The MIT scientists behind a new device that uses radio waves and complex algorithms to "see" people's silhouettes through walls and track their movements know this all too well. Their technology is meant to be used in health care, they say, and they've founded a startup that will use the tech to detect if an elderly person falls in their home and alert family members with an app.

Still, the researchers told me that they realize that a device capable of such detailed surveillance in someone's home might be a tantalizing tool for hackers or security agencies such as the NSA to tap into while users are unaware.

"From our perspective any technology will have many uses. However there are particular applications that are more useful and beneficial to society," said Dr. Dina Katabi, one of the authors of a paper describing the device, "Cell phones open up questions of surveillance by a variety of agencies, but the basic use of cellphones is beneficial—communication. The way we perceive this is that the this technology can benefit people in health care."

The device, called RF-Capture, was developed by a team of researchers at MIT's Computer Science and Artificial Intelligence Laboratory (CSAIL). It works by sending out radio waves, much like a WiFi router, and measuring the reflections after they bounce off of a human body in the next room. The waves only hit certain parts of the body at a time—which results in snapshots of information that form an incomplete picture—so the system uses an algorithm to stitch together the measurements and fit them into a model of a human silhouette.

The resulting images might look a lot like what you're probably used to seeing from thermal imaging, but RF-Capture is different because infrared doesn't pass through walls or glass. And while thermal imaging is useful in the outdoors, it's not much help when you're trying to see what's going on behind a closed door during a tense hostage situation, for example.

"In hostage situations, you might want to understand how people are moving inside, and understand who the victim and hostage-taker is," said Fadel Adib, the paper's lead author. "This can be very important in law enforcement.
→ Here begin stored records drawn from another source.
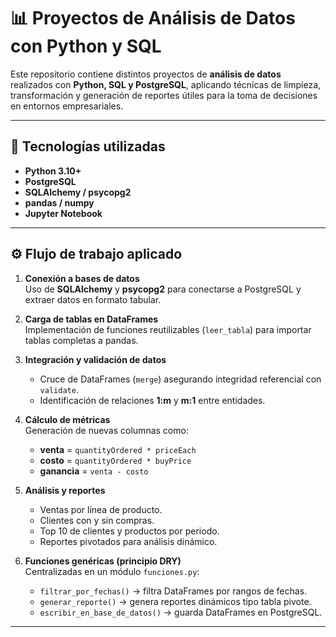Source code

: # 📊 Proyectos de Análisis de Datos con Python y SQL

Este repositorio contiene distintos proyectos de **análisis de datos** realizados con **Python, SQL y PostgreSQL**, aplicando técnicas de limpieza, transformación y generación de reportes útiles para la toma de decisiones en entornos empresariales.  

---

## 🚀 Tecnologías utilizadas
- **Python 3.10+**
- **PostgreSQL**
- **SQLAlchemy / psycopg2**
- **pandas / numpy**
- **Jupyter Notebook**

---

## ⚙️ Flujo de trabajo aplicado

1. **Conexión a bases de datos**  
   Uso de **SQLAlchemy** y **psycopg2** para conectarse a PostgreSQL y extraer datos en formato tabular.

2. **Carga de tablas en DataFrames**  
   Implementación de funciones reutilizables (`leer_tabla`) para importar tablas completas a pandas.

3. **Integración y validación de datos**  
   - Cruce de DataFrames (`merge`) asegurando integridad referencial con `validate`.  
   - Identificación de relaciones **1:m** y **m:1** entre entidades.

4. **Cálculo de métricas**  
   Generación de nuevas columnas como:
   - **venta** = `quantityOrdered * priceEach`  
   - **costo** = `quantityOrdered * buyPrice`  
   - **ganancia** = `venta - costo`

5. **Análisis y reportes**  
   - Ventas por línea de producto.  
   - Clientes con y sin compras.  
   - Top 10 de clientes y productos por periodo.  
   - Reportes pivotados para análisis dinámico.  

6. **Funciones genéricas (principio DRY)**  
   Centralizadas en un módulo `funciones.py`:  
   - `filtrar_por_fechas()` → filtra DataFrames por rangos de fechas.  
   - `generar_reporte()` → genera reportes dinámicos tipo tabla pivote.  
   - `escribir_en_base_de_datos()` → guarda DataFrames en PostgreSQL.  

---

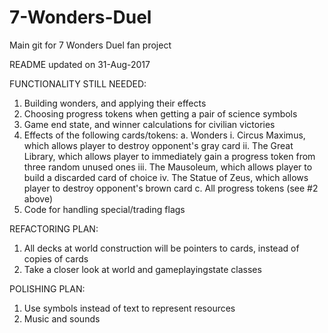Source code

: # 7-Wonders-Duel
Main git for 7 Wonders Duel fan project

README updated on 31-Aug-2017

FUNCTIONALITY STILL NEEDED:
1. Building wonders, and applying their effects
2. Choosing progress tokens when getting a pair of science symbols
3. Game end state, and winner calculations for civilian victories
4. Effects of the following cards/tokens:
    a. Wonders
        i.   Circus Maximus, which allows player to destroy opponent's gray card
        ii.  The Great Library, which allows player to immediately gain a progress token from three random unused ones
        iii. The Mausoleum, which allows player to build a discarded card of choice
        iv.  The Statue of Zeus, which allows player to destroy opponent's brown card
    c. All progress tokens (see #2 above)
5. Code for handling special/trading flags


REFACTORING PLAN:
1. All decks at world construction will be pointers to cards, instead of copies of cards
2. Take a closer look at world and gameplayingstate classes


POLISHING PLAN:
1. Use symbols instead of text to represent resources
2. Music and sounds
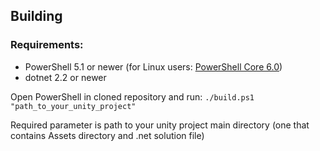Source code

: ## Building

### Requirements:
- PowerShell 5.1 or newer (for Linux users: [PowerShell Core 6.0](https://docs.microsoft.com/en-gb/powershell/scripting/install/installing-powershell-core-on-linux?view=powershell-6))
- dotnet 2.2 or newer

Open PowerShell in cloned repository and run:
`./build.ps1 "path_to_your_unity_project"`

Required parameter is path to your unity project main directory (one that contains Assets directory and .net solution file)
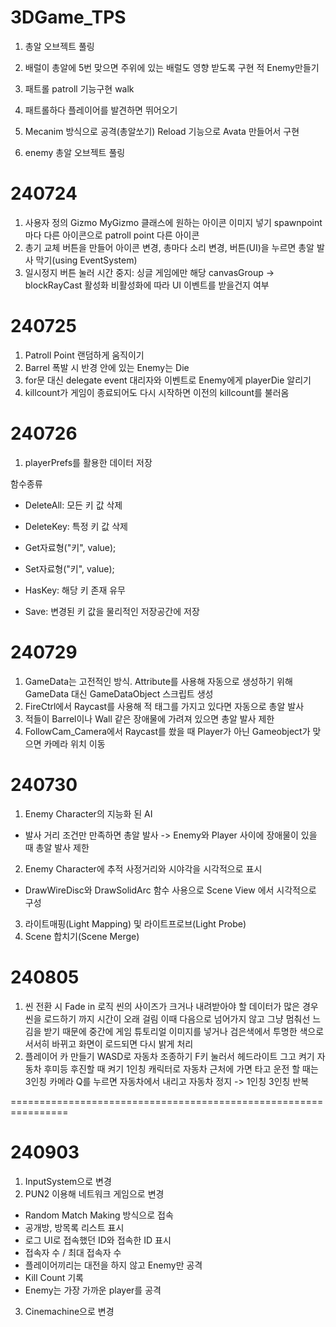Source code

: # 3DGame_TPS
1. 총알 오브젝트 풀링
2. 배럴이 총알에 5번 맞으면 주위에 있는 배럴도 영향 받도록 구현  적 Enemy만들기

1. 패트롤 patroll 기능구현 walk
2. 패트롤하다 플레이어를 발견하면 뛰어오기
3. Mecanim 방식으로 공격(총알쏘기) Reload 기능으로 Avata 만들어서 구현
4. enemy 총알 오브젝트 풀링

# 240724
1. 사용자 정의 Gizmo
MyGizmo 클래스에 원하는 아이콘 이미지 넣기
spawnpoint마다 다른 아이콘으로 patroll point 다른 아이콘
2. 총기 교체 버튼을 만들어 아이콘 변경, 총마다 소리 변경, 버튼(UI)을 누르면 총알 발사 막기(using EventSystem)
3. 일시정지 버튼 눌러 시간 중지: 싱글 게임에만 해당
canvasGroup -> blockRayCast 활성화 비활성화에 따라 UI 이벤트를 받을건지 여부

# 240725
1. Patroll Point 랜덤하게 움직이기
2. Barrel 폭발 시 반경 안에 있는 Enemy는 Die
3. for문 대신 delegate event 대리자와 이벤트로 Enemy에게 playerDie 알리기
4. killcount가 게임이 종료되어도 다시 시작하면 이전의 killcount를 불러옴

# 240726
1. playerPrefs를 활용한 데이터 저장

함수종류
- DeleteAll: 모든 키 값 삭제
- DeleteKey: 특정 키 값 삭제
- Get자료형("키", value);
- Set자료형("키", value);

- HasKey: 해당 키 존재 유무
- Save: 변경된 키 값을 물리적인 저장공간에 저장

# 240729
1. GameData는 고전적인 방식.
Attribute를 사용해 자동으로 생성하기 위해 GameData 대신 GameDataObject 스크립트 생성
2. FireCtrl에서 Raycast를 사용해 적 태그를 가지고 있다면 자동으로 총알 발사
3. 적들이 Barrel이나 Wall 같은 장애물에 가려져 있으면 총알 발사 제한
4. FollowCam_Camera에서 Raycast를 쐈을 때 Player가 아닌 Gameobject가 맞으면 카메라 위치 이동

# 240730
1. Enemy Character의 지능화 된 AI
- 발사 거리 조건만 만족하면 총알 발사 -> Enemy와 Player 사이에 장애물이 있을 때 총알 발사 제한
2. Enemy Character에 추적 사정거리와 시야각을 시각적으로 표시
- DrawWireDisc와 DrawSolidArc 함수 사용으로 Scene View 에서 시각적으로 구성
3. 라이트매핑(Light Mapping) 및 라이트프로브(Light Probe)
4. Scene 합치기(Scene Merge)

# 240805
1. 씬 전환 시 Fade in 로직
씬의 사이즈가 크거나 내려받아야 할 데이터가 많은 경우 씬을 로드하기 까지 시간이 오래 걸림
이때 다음으로 넘어가지 않고 그냥 멈춰선 느김을 받기 때문에 중간에 게임 튜토리얼 이미지를 넣거나 검은색에서 투명한 색으로 서서히 바뀌고 화면이 로드되면 다시 밝게 처리
2. 플레이어 카 만들기
WASD로 자동차 조종하기
F키 눌러서 헤드라이트 그고 켜기
자동차 후미등 후진할 때 켜기
1인칭 캐릭터로 자동차 근처에 가면 타고 운전 할 때는 3인칭 카메라
Q를 누르면 자동차에서 내리고 자동차 정지
-> 1인칭 3인칭 반복	

================================================================
# 240903
1. InputSystem으로 변경
2. PUN2 이용해 네트워크 게임으로 변경
- Random Match Making 방식으로 접속
- 공개방, 방목록 리스트 표시
- 로그 UI로 접속했던 ID와 접속한 ID 표시
- 접속자 수 / 최대 접속자 수
- 플레이어끼리는 대전을 하지 않고 Enemy만 공격
- Kill Count 기록
- Enemy는 가장 가까운 player를 공격
3. Cinemachine으로 변경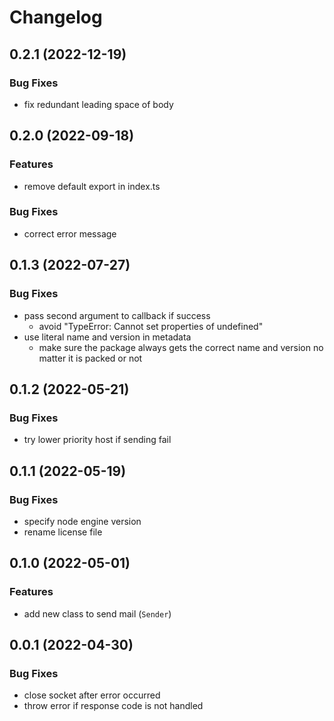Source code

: # Changelog

## 0.2.1 (2022-12-19)

### Bug Fixes

- fix redundant leading space of body

## 0.2.0 (2022-09-18)

### Features

- remove default export in index.ts

### Bug Fixes

- correct error message

## 0.1.3 (2022-07-27)

### Bug Fixes

- pass second argument to callback if success
  - avoid "TypeError: Cannot set properties of undefined"
- use literal name and version in metadata
  - make sure the package always gets the correct name and version no matter it
    is packed or not

## 0.1.2 (2022-05-21)

### Bug Fixes

- try lower priority host if sending fail

## 0.1.1 (2022-05-19)

### Bug Fixes

- specify node engine version
- rename license file

## 0.1.0 (2022-05-01)

### Features

- add new class to send mail (`Sender`)

## 0.0.1 (2022-04-30)

### Bug Fixes

- close socket after error occurred
- throw error if response code is not handled
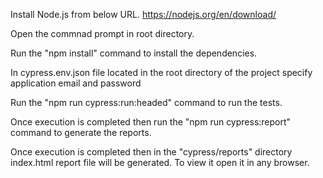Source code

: Install Node.js from below URL.
https://nodejs.org/en/download/

Open the commnad prompt in root directory.

Run the "npm install" command to install the dependencies.

In cypress.env.json file located in the root directory of the project specify application email and password

Run the "npm run cypress:run:headed" command to run the tests.

Once execution is completed then run the "npm run cypress:report" command to generate the reports.

Once execution is completed then in the "cypress/reports" directory index.html report file will be generated. To view it open it in any browser.

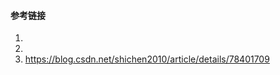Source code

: 





#### 参考链接

1. [](https://legacy.gitbook.com/book/alleniverson/cpp_design_pattern/details)
2. [](https://www.cnblogs.com/beijiguangyong/archive/2010/11/15/2302807.html)
3. https://blog.csdn.net/shichen2010/article/details/78401709

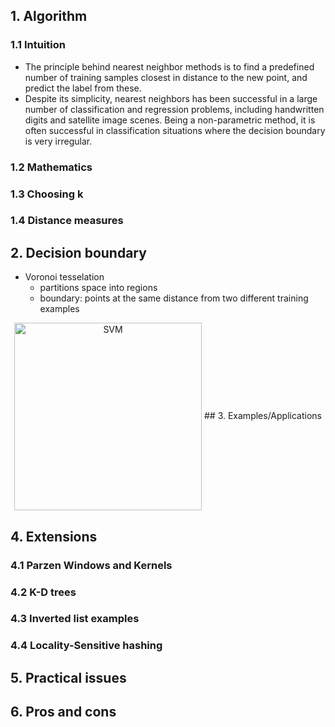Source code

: ## 1. Algorithm
### 1.1 Intuition
- The principle behind nearest neighbor methods is to find a predefined number of training samples closest in distance to the new point, and predict the label from these. 
- Despite its simplicity, nearest neighbors has been successful in a large number of classification and regression problems, including handwritten digits and satellite image scenes. Being a non-parametric method, it is often successful in classification situations where the decision boundary is very irregular.
### 1.2 Mathematics
### 1.3 Choosing k
### 1.4 Distance measures

## 2. Decision boundary
- Voronoi tesselation
  - partitions space into regions
  - boundary: points at the same distance from two different training examples
<p align="center">
<img src=https://www.svm-tutorial.com/wp-content/uploads/2014/11/01_svm-dataset1-separated-2.png width="300" height="300" alt="SVM" align=center>
## 3. Examples/Applications

## 4. Extensions
### 4.1 Parzen Windows and Kernels
### 4.2 K-D trees
### 4.3 Inverted list examples
### 4.4 Locality-Sensitive hashing

## 5. Practical issues

## 6. Pros and cons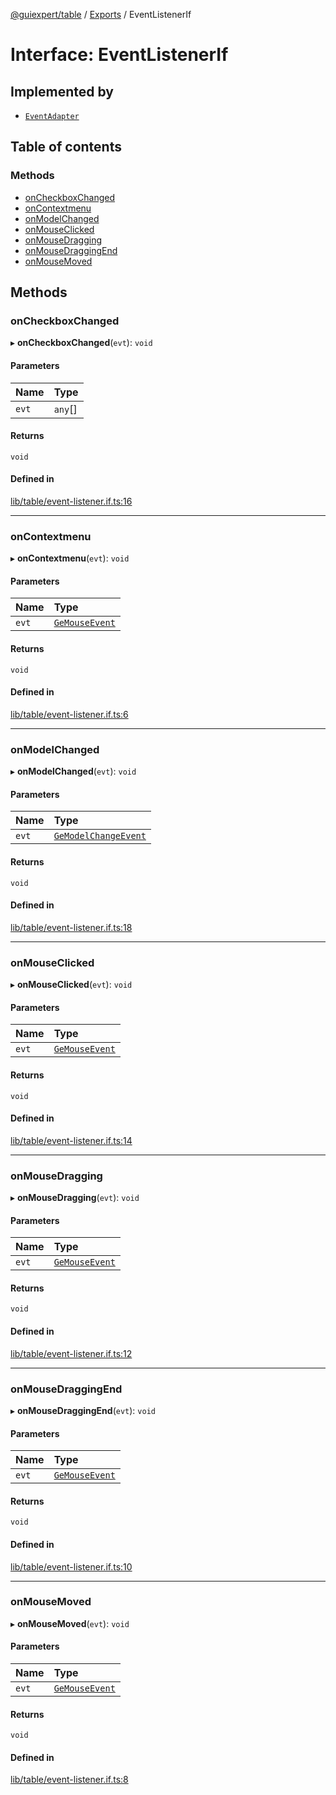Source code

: [@guiexpert/table](../README.md) / [Exports](../modules.md) / EventListenerIf

# Interface: EventListenerIf

## Implemented by

- [`EventAdapter`](../classes/EventAdapter.md)

## Table of contents

### Methods

- [onCheckboxChanged](EventListenerIf.md#oncheckboxchanged)
- [onContextmenu](EventListenerIf.md#oncontextmenu)
- [onModelChanged](EventListenerIf.md#onmodelchanged)
- [onMouseClicked](EventListenerIf.md#onmouseclicked)
- [onMouseDragging](EventListenerIf.md#onmousedragging)
- [onMouseDraggingEnd](EventListenerIf.md#onmousedraggingend)
- [onMouseMoved](EventListenerIf.md#onmousemoved)

## Methods

### onCheckboxChanged

▸ **onCheckboxChanged**(`evt`): `void`

#### Parameters

| Name | Type |
| :------ | :------ |
| `evt` | `any`[] |

#### Returns

`void`

#### Defined in

[lib/table/event-listener.if.ts:16](https://github.com/guiexperttable/ge-table/blob/65d38fc/libs/table/src/lib/table/event-listener.if.ts#L16)

___

### onContextmenu

▸ **onContextmenu**(`evt`): `void`

#### Parameters

| Name | Type |
| :------ | :------ |
| `evt` | [`GeMouseEvent`](../classes/GeMouseEvent.md) |

#### Returns

`void`

#### Defined in

[lib/table/event-listener.if.ts:6](https://github.com/guiexperttable/ge-table/blob/65d38fc/libs/table/src/lib/table/event-listener.if.ts#L6)

___

### onModelChanged

▸ **onModelChanged**(`evt`): `void`

#### Parameters

| Name | Type |
| :------ | :------ |
| `evt` | [`GeModelChangeEvent`](../classes/GeModelChangeEvent.md) |

#### Returns

`void`

#### Defined in

[lib/table/event-listener.if.ts:18](https://github.com/guiexperttable/ge-table/blob/65d38fc/libs/table/src/lib/table/event-listener.if.ts#L18)

___

### onMouseClicked

▸ **onMouseClicked**(`evt`): `void`

#### Parameters

| Name | Type |
| :------ | :------ |
| `evt` | [`GeMouseEvent`](../classes/GeMouseEvent.md) |

#### Returns

`void`

#### Defined in

[lib/table/event-listener.if.ts:14](https://github.com/guiexperttable/ge-table/blob/65d38fc/libs/table/src/lib/table/event-listener.if.ts#L14)

___

### onMouseDragging

▸ **onMouseDragging**(`evt`): `void`

#### Parameters

| Name | Type |
| :------ | :------ |
| `evt` | [`GeMouseEvent`](../classes/GeMouseEvent.md) |

#### Returns

`void`

#### Defined in

[lib/table/event-listener.if.ts:12](https://github.com/guiexperttable/ge-table/blob/65d38fc/libs/table/src/lib/table/event-listener.if.ts#L12)

___

### onMouseDraggingEnd

▸ **onMouseDraggingEnd**(`evt`): `void`

#### Parameters

| Name | Type |
| :------ | :------ |
| `evt` | [`GeMouseEvent`](../classes/GeMouseEvent.md) |

#### Returns

`void`

#### Defined in

[lib/table/event-listener.if.ts:10](https://github.com/guiexperttable/ge-table/blob/65d38fc/libs/table/src/lib/table/event-listener.if.ts#L10)

___

### onMouseMoved

▸ **onMouseMoved**(`evt`): `void`

#### Parameters

| Name | Type |
| :------ | :------ |
| `evt` | [`GeMouseEvent`](../classes/GeMouseEvent.md) |

#### Returns

`void`

#### Defined in

[lib/table/event-listener.if.ts:8](https://github.com/guiexperttable/ge-table/blob/65d38fc/libs/table/src/lib/table/event-listener.if.ts#L8)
It's true that there are privacy concerns, but even in terms of surveillance, there are beneficial applications."

Hopefully, if their device ever makes it into the hands of law enforcement, the cops will need a warrant to use it like other surveillance tech such as Stingray cell phone interceptors.

RF-Capture is still a year away from commercialization, Katabi said, but units will hopefully start shipping later in 2016. The idea of having a device that can see through walls and watch your movements at all times might be a little unsettling from a privacy standpoint, but Katabi and Adib tell me they're already preparing for the worst.